DIVKNOWQA: Assessing the Reasoning Ability of LLMs via Open-Domain
Question Answering over Knowledge Base and Text
- URL: http://arxiv.org/abs/2310.20170v1
- Date: Tue, 31 Oct 2023 04:37:57 GMT
- Title: DIVKNOWQA: Assessing the Reasoning Ability of LLMs via Open-Domain
Question Answering over Knowledge Base and Text
- Authors: Wenting Zhao, Ye Liu, Tong Niu, Yao Wan, Philip S. Yu, Shafiq Joty,
Yingbo Zhou, Semih Yavuz
- Abstract summary: Large Language Models (LLMs) have exhibited impressive generation capabilities, but they suffer from hallucinations when relying on their internal knowledge.
Retrieval-augmented LLMs have emerged as a potential solution to ground LLMs in external knowledge.
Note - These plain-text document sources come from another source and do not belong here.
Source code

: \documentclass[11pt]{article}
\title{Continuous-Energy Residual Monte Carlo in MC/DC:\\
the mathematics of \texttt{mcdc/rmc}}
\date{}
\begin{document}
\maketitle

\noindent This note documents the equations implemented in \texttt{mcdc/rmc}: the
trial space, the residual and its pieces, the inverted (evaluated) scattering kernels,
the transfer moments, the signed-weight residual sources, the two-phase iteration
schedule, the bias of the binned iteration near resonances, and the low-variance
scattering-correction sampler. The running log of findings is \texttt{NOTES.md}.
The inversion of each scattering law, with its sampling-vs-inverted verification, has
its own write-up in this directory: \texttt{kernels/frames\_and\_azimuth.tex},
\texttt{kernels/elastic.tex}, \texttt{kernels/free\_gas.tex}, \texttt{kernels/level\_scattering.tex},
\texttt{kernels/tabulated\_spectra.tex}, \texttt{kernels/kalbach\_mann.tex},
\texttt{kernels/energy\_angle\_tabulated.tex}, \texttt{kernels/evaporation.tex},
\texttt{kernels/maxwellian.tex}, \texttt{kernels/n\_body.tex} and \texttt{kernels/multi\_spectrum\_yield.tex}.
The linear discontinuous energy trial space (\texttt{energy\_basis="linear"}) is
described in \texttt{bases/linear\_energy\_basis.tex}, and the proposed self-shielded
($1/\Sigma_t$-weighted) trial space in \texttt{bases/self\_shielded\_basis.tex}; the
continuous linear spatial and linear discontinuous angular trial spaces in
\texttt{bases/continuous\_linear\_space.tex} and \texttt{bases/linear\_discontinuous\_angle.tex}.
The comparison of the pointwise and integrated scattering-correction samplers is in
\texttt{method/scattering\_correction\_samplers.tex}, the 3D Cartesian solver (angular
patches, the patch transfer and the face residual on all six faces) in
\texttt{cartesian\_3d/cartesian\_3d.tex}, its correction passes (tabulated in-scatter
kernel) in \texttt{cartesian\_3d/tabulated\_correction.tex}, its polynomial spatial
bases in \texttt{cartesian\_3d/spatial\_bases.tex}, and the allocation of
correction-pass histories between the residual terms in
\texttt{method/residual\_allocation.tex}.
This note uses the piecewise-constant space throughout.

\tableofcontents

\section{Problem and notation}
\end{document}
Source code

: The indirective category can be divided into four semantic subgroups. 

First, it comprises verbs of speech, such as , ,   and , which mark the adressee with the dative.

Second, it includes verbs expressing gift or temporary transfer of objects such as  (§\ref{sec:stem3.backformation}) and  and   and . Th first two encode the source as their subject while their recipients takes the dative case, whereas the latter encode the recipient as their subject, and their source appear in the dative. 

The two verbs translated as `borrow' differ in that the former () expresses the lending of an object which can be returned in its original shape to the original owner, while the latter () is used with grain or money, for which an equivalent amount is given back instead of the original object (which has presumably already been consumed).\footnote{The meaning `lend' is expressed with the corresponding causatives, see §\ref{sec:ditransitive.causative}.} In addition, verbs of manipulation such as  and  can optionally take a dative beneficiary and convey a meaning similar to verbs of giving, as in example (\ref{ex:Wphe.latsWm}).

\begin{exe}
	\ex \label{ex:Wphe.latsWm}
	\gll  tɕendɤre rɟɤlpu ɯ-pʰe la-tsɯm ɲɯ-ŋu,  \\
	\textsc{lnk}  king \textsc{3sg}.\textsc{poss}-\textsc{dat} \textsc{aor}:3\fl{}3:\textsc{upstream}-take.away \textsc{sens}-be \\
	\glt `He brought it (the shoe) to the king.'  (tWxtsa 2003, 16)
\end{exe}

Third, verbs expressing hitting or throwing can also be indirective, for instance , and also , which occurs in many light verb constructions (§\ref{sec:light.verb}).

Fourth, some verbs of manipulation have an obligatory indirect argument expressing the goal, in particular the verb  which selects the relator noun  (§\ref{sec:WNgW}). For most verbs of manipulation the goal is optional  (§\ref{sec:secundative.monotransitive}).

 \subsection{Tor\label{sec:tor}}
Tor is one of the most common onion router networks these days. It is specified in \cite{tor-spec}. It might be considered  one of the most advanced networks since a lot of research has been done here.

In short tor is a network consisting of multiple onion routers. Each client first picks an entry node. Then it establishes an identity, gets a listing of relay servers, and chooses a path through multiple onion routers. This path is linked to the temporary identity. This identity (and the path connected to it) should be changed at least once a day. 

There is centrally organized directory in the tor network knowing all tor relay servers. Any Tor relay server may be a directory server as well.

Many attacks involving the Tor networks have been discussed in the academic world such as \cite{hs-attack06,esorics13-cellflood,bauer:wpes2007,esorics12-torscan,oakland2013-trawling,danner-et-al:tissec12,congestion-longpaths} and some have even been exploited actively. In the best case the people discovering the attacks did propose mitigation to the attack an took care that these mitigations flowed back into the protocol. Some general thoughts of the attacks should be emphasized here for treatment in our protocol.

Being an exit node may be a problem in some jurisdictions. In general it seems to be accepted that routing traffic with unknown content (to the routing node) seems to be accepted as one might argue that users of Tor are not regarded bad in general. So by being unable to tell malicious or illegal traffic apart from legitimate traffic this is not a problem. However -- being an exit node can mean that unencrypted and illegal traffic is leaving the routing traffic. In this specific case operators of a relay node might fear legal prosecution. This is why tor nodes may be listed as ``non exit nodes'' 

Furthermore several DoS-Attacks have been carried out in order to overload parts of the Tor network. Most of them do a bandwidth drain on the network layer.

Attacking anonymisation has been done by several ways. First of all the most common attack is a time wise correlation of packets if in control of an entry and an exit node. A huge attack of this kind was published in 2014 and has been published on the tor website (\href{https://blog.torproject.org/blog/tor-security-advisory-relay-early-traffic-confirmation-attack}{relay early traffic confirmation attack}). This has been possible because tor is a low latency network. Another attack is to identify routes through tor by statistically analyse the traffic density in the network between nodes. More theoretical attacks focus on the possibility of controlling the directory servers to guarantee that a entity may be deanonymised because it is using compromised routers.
- Score: 73.68051228972024
- License: http://creativecommons.org/licenses/by-sa/4.0/
- Abstract: Large Language Models (LLMs) have exhibited impressive generation
capabilities, but they suffer from hallucinations when solely relying on their
internal knowledge, especially when answering questions that require less
commonly known information. Retrieval-augmented LLMs have emerged as a
potential solution to ground LLMs in external knowledge. Nonetheless, recent
approaches have primarily emphasized retrieval from unstructured text corpora,
owing to its seamless integration into prompts. When using structured data such
as knowledge graphs, most methods simplify it into natural text, neglecting the
underlying structures. Moreover, a significant gap in the current landscape is
the absence of a realistic benchmark for evaluating the effectiveness of
grounding LLMs on heterogeneous knowledge sources (e.g., knowledge base and
text). To fill this gap, we have curated a comprehensive dataset that poses two
unique challenges: (1) Two-hop multi-source questions that require retrieving
information from both open-domain structured and unstructured knowledge
sources; retrieving information from structured knowledge sources is a critical
component in correctly answering the questions. (2) The generation of symbolic
queries (e.g., SPARQL for Wikidata) is a key requirement, which adds another
layer of challenge. Our dataset is created using a combination of automatic
generation through predefined reasoning chains and human annotation. We also
introduce a novel approach that leverages multiple retrieval tools, including
text passage retrieval and symbolic language-assisted retrieval. Our model
outperforms previous approaches by a significant margin, demonstrating its
effectiveness in addressing the above-mentioned reasoning challenges.